The commission on Friday completed an often tedious review of its nearly 50-page draft report based on Willingham's case and settled on the 16 recommendations for fire investigators, prosecutors and defense attorneys and lawmakers.

"We're suggesting somebody else is going to have to carry these things out," said Commission Chairman John Bradley.

The panel said Thursday that it wouldn't decide whether arson investigators were negligent or guilty of professional misconduct in Willingham's case until the Texas attorney general's office decides whether the panel has that authority.

The state commission can't exonerate Willingham or reopen his case but determines whether forensic science in such cases was sound. The eight-member panel won't make a ruling on negligence or professional misconduct by the fire's initial investigators until it gets word from the attorney general, a decision not likely until July. John Bradley, a suburban Austin district attorney and the commission chairman appointed by Gov. Rick Perry in 2009, had requested the legal opinion. After courts rejected appeals in Willingham's case, Perry refused to stop Willingham's execution.

"In general, I'm satisfied," said Stephen Saloom, policy director for the Innocence Project, which first raised questions about the case. "They were constrained by the AG's opinion and have had to overcome the chairman's relentless efforts to keep a lot of issues down. In the areas they're permitted to address, they've made some significant progress and deserve credit for that."

He called it a great improvement over the draft report released Thursday.

"They've gotten much more specific," he said. "It responds to the allegations as much as possible. This gives a chance for all those past cases."

The panel's recommendations also include establishing a code of ethics for investigators and making procedure for involving the state fire marshal's office in fatal home fires. The commission acknowledged the Texas Legislature controls the money needed to implement a number of its recommendations.

Another wants the fire marshal's office to adhere to standards established by the National Fire Protection Association and become a model for local fire investigators in Texas. They also urged investigators to keep original files of their cases and forward copies of documentation to other interested parties like prosecutors and defense attorneys. In Willingham's case, the Forensic Science Commission can't see arson investigators' files because they've been lost.

The commission spent lengthy time Friday debating a review procedure they said fire investigators should establish for resolved cases, a re-examination process common in medical settings.

Commissioner Sarah Kerrigan called it central to the overall report, saying results and interpretations like Willingham's from 1991 may not be valid years later. They needed to be looked at and "stakeholders" impacted by any new interpretations be informed, she said.

"If the answer is 'no,' then we're really in trouble," she said.

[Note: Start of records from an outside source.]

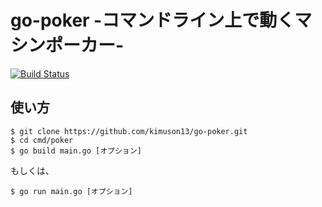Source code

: # go-poker -コマンドライン上で動くマシンポーカー-
[![Build Status](https://travis-ci.com/kimuson13/go-poker.svg?branch=main)](https://travis-ci.com/kimuson13/go-poker)  
##

## 使い方
```
$ git clone https://github.com/kimuson13/go-poker.git
$ cd cmd/poker
$ go build main.go [オプション]
```
もしくは、
```
$ go run main.go [オプション]
```
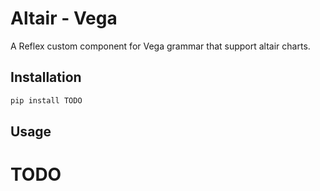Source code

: # Altair - Vega

A Reflex custom component for Vega grammar that support altair charts.

## Installation

```bash
pip install TODO
```

## Usage
# TODO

"Conceptually, I don't disagree," Bradley said. "But in practice if we say something about this we have to be very careful. You've got adversaries in these cases and adversaries make wildly different claims that are decided by a jury."

After prolonged wrangling but in a direct reference to the Willingham case, they agreed to a recommendation that urges the state fire marshal's office develop standards similar to accredited disciplines of forensic science that "promote the re-examination of cases when science has evolved to create a material difference in the original analysis or result." Under its recommendation, the state fire marshal's office had a "duty to correct, duty to inform, duty to be transparent" and implement corrective actions.

The panel noted the evolution of fire standards never was disclosed by the fire marshal's office or Corsicana Fire Department as Willingham's case moved through the legal system.

Bradley came to the panel days before it was to hear from Craig Beyler, a Baltimore, Md., fire expert critical of the original investigation. Beyler's appearance was stalled until early this year. Bradley has denied allegations of bias and has labeled criticism directed toward him as "politics and circus sideshow." At the same time, his confirmation as board chairman is stalled before the Texas Senate and likely doomed after a contentious appearance before a senate committee. He can remain on the board through the end of the legislative session next month.

In its report, the commission determined investigators at the scene reasonably concluded Willingham's theory about his oldest daughter setting the fire was only a remote possibility because the children were so young and because no lighters were found near their bodies. The report also pointed out no uniform standard of practice existed for state or local fire investigators in the early 1990s.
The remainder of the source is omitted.